Goenawan Mohamad (GM), meskipun terkenal ketat dalam puisi-puisinya, tapi mampu menciptakan keindahan serta makna yang mendalam di setiap bait-baitnya. Hal itu dapat dilihat dari kutipan puisinya di atas, yang menggunakan alam sebagai metafora. GM mampu merekam gerak alam dengan khusyuk, yang mungkin banyak terlewatkan oleh kebanyakan orang.
Ketiga, Ulfatin Ch penyair perempuan yang sangat indah dalam merangkai puisi-puisinya dengan alam sebagai metafora. Misalnya, kutipan puisinya yang berjudul “Di Musim yang Lain Aku Kembali”:
“Setahun kujelajahi hutan ini // Sepi belaka, tanpa penghuni // Lalu kubangun rumah dekat sungai // Agar lebih mudah kukenali mata angin // Dan aku tenang memandang bulan.”
Dalam kutipan puisi di atas, Ulfatin Ch berusaha mengungkapkan bahwa alam adalah rumah yang nyaman untuk ditinggali dengan kemurniannya. Penulisan puisi tersebut juga merupakan respon terhadap realitas kehidupan yang semakin berkembang maju yang memaksa dengan perlahan-lahan kemurnian alam tersingkirkan. Kita dapat melihat pada bait terakhir di judul yang sama:
“Dan ketika aku kembali di musim yang lain // Kudapatkan hutan itu telah ramai // Menjadi Kota // Dan di antara daratan yang di belah sungai // Telah terbangun jembatan // Aku tak lupa rumahku, tapi di mana.”
Di bait terakhir puisi tersebut, dapat disimpulkan bahwa puisi tidak hanya mencamtumkan alam sebagai sesuatu yang inheren dalam tubuh puisi. Akan tetapi, puisi juga bisa berupa kritik kepada kehidupan yang terus bergerak maju, yang memaksa alam berubah. Dari alam yang asri, berubah menjadi kota metropolitan.
Tiga contoh kutipan puisi di atas merupakan bukti bahwa puisi memiliki relasi kuat dengan alam, khususnya penyair sebagai penulisnya. Penyair merenungkan gerak alam dengan sangat cermat dan mendalam. Itulah mengapa keindahan puisi akan mengantarkan seseorang baik penulis maupun pembacanya sadar akan eksistensi alam, gerak-gerik alam, dan keindahan alam. Maka di sinilah peran puisi dalam merawat alam, setidaknya menumbuhkan kesadaran bagi setiap penikmat puisi bahwa alam adalah sesuatu yang indah dan kewajiban manusia adalah menjaganya.

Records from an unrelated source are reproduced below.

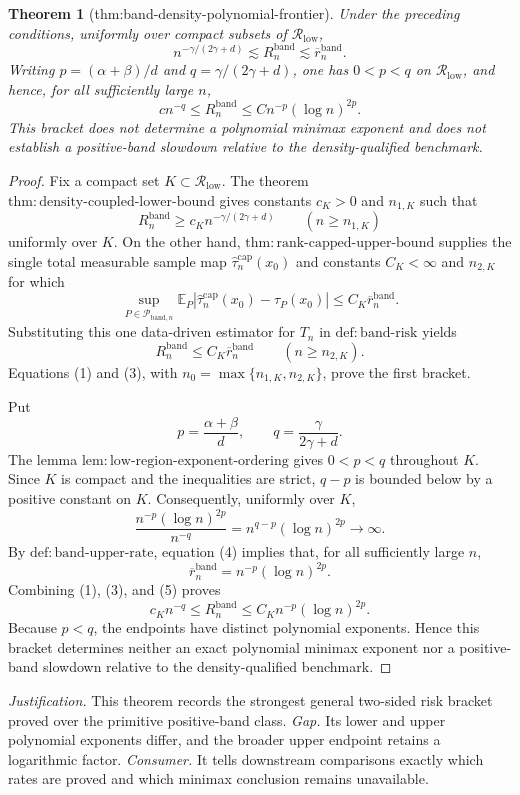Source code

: \documentclass{article}
\newtheorem{theorem}{Theorem}
\begin{document}
\begin{theorem}[thm:band-density-polynomial-frontier]\label{thm:band-density-polynomial-frontier}
Under the preceding conditions, uniformly over compact subsets of \(\mathcal R_{\mathrm{low}}\),
\[
n^{-\gamma/(2\gamma+d)}\lesssim R_n^{\mathrm{band}}
\lesssim \overline r_n^{\mathrm{band}}.
\]
Writing \(p=(\alpha+\beta)/d\) and \(q=\gamma/(2\gamma+d)\), one has \(0<p<q\) on \(\mathcal R_{\mathrm{low}}\), and hence, for all sufficiently large \(n\),
\[
c n^{-q}\leq R_n^{\mathrm{band}}
\leq C n^{-p}(\log n)^{2p}.
\]
This bracket does not determine a polynomial minimax exponent and does not establish a positive-band slowdown relative to the density-qualified benchmark.
\end{theorem}
\begin{proof}
Fix a compact set \(K\subset\mathcal R_{\mathrm{low}}\).  The theorem
\(\mathrm{thm:density\mbox{-}coupled\mbox{-}lower\mbox{-}bound}\) gives
constants \(c_K>0\) and \(n_{1,K}\) such that
\[
R_n^{\mathrm{band}}\geq c_K n^{-\gamma/(2\gamma+d)}
\qquad(n\geq n_{1,K})
\tag{1}
\]
uniformly over \(K\).  On the other hand,
\(\mathrm{thm:rank\mbox{-}capped\mbox{-}upper\mbox{-}bound}\) supplies the
single total measurable sample map
\(\widehat\tau_n^{\mathrm{cap}}(x_0)\) and constants \(C_K<\infty\) and
\(n_{2,K}\) for which
\[
\sup_{P\in\mathcal P_{\mathrm{band},n}}
\mathbb E_P\left|
\widehat\tau_n^{\mathrm{cap}}(x_0)-\tau_P(x_0)
\right|
\leq C_K\overline r_n^{\mathrm{band}}.
\tag{2}
\]
Substituting this one data-driven estimator for \(T_n\) in
\(\mathrm{def:band\mbox{-}risk}\) yields
\[
R_n^{\mathrm{band}}\leq C_K\overline r_n^{\mathrm{band}}
\qquad(n\geq n_{2,K}).
\tag{3}
\]
Equations (1) and (3), with
\(n_0=\max\{n_{1,K},n_{2,K}\}\), prove the first bracket.

Put
\[
p=\frac{\alpha+\beta}{d},
\qquad
q=\frac{\gamma}{2\gamma+d}.
\]
The lemma
\(\mathrm{lem:low\mbox{-}region\mbox{-}exponent\mbox{-}ordering}\) gives
\(0<p<q\) throughout \(K\).  Since \(K\) is compact and the inequalities
are strict, \(q-p\) is bounded below by a positive constant on \(K\).
Consequently, uniformly over \(K\),
\[
\frac{n^{-p}(\log n)^{2p}}{n^{-q}}
=n^{q-p}(\log n)^{2p}\longrightarrow\infty.
\tag{4}
\]
By \(\mathrm{def:band\mbox{-}upper\mbox{-}rate}\), equation (4) implies
that, for all sufficiently large \(n\),
\[
\overline r_n^{\mathrm{band}}
=n^{-p}(\log n)^{2p}.
\tag{5}
\]
Combining (1), (3), and (5) proves
\[
c_Kn^{-q}\leq R_n^{\mathrm{band}}
\leq C_Kn^{-p}(\log n)^{2p}.
\]
Because \(p<q\), the endpoints have distinct polynomial exponents.  Hence
this bracket determines neither an exact polynomial minimax exponent nor a
positive-band slowdown relative to the density-qualified benchmark.
\end{proof}
\par\smallskip\noindent \textit{Justification.} This theorem records the strongest general two-sided risk bracket proved over the primitive positive-band class. \textit{Gap.} Its lower and upper polynomial exponents differ, and the broader upper endpoint retains a logarithmic factor. \textit{Consumer.} It tells downstream comparisons exactly which rates are proved and which minimax conclusion remains unavailable.
\end{document}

Oleh karena itu, tidak berlebihan jika saya mengatakan bahwa puisi benar-benar representasi dari keindahan alam. Dan oleh sebab itu, memahami puisi berarti memahami alam semesta. Kesadaran itu akan tumbuh, misalnya, ketika kita membaca puisi sedangkan alam tidak seindah yang digambarkan dalam puisi karena ulah manusia yang merusak alam. Jika puisi kehilangan keindahannya, apakah itu artinya alam sedang kehilangan kemurniannya?. Semoga tidak.